- Task requirements
Only one stretch of the data below is wanted: the lines from the one with "- It recorde" through the one with "sudo apt-get install wine", repeated exactly.

- Given entries
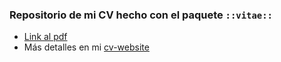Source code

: ### Repositorio de mi CV hecho con el paquete `::vitae::` 
* [Link al pdf](saryace.github.io/data_cv/master/sara_acevedo_cv/sara_acevedo_cv.pdf)
* Más detalles en mi [cv-website](saryace.github.io)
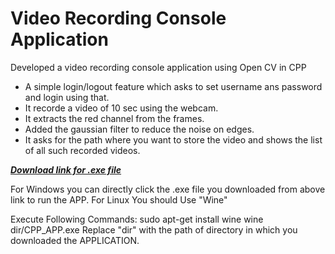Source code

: # Video Recording Console Application
Developed a video recording console application using Open CV in CPP
- A simple login/logout feature which asks to set username ans password and login using that.
- It recorde a video of 10 sec using the webcam.
- It extracts the red channel from the frames.
- Added the gaussian filter to reduce the noise on edges.
- It asks for the path where you want to store the video and shows the list of all such recorded videos.

<a href="https://github.com/Manav1906/Recording-console-application_CPP/blob/main/VR-app.exe" download="VR-app.exe"><b><I>Download link for .exe file</I></b></a>

For Windows you can directly click the .exe file you downloaded from above link to run the APP.
For Linux You should Use "Wine"

Execute Following Commands:
sudo apt-get install wine
wine dir/CPP_APP.exe
Replace "dir" with the path of directory in which you downloaded the APPLICATION.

- Exercise solution
- It recorde a video of 10 sec using the webcam.
- It extracts the red channel from the frames.
- Added the gaussian filter to reduce the noise on edges.
- It asks for the path where you want to store the video and shows the list of all such recorded videos.

<a href="https://github.com/Manav1906/Recording-console-application_CPP/blob/main/VR-app.exe" download="VR-app.exe"><b><I>Download link for .exe file</I></b></a>

For Windows you can directly click the .exe file you downloaded from above link to run the APP.
For Linux You should Use "Wine"

Execute Following Commands:
sudo apt-get install wine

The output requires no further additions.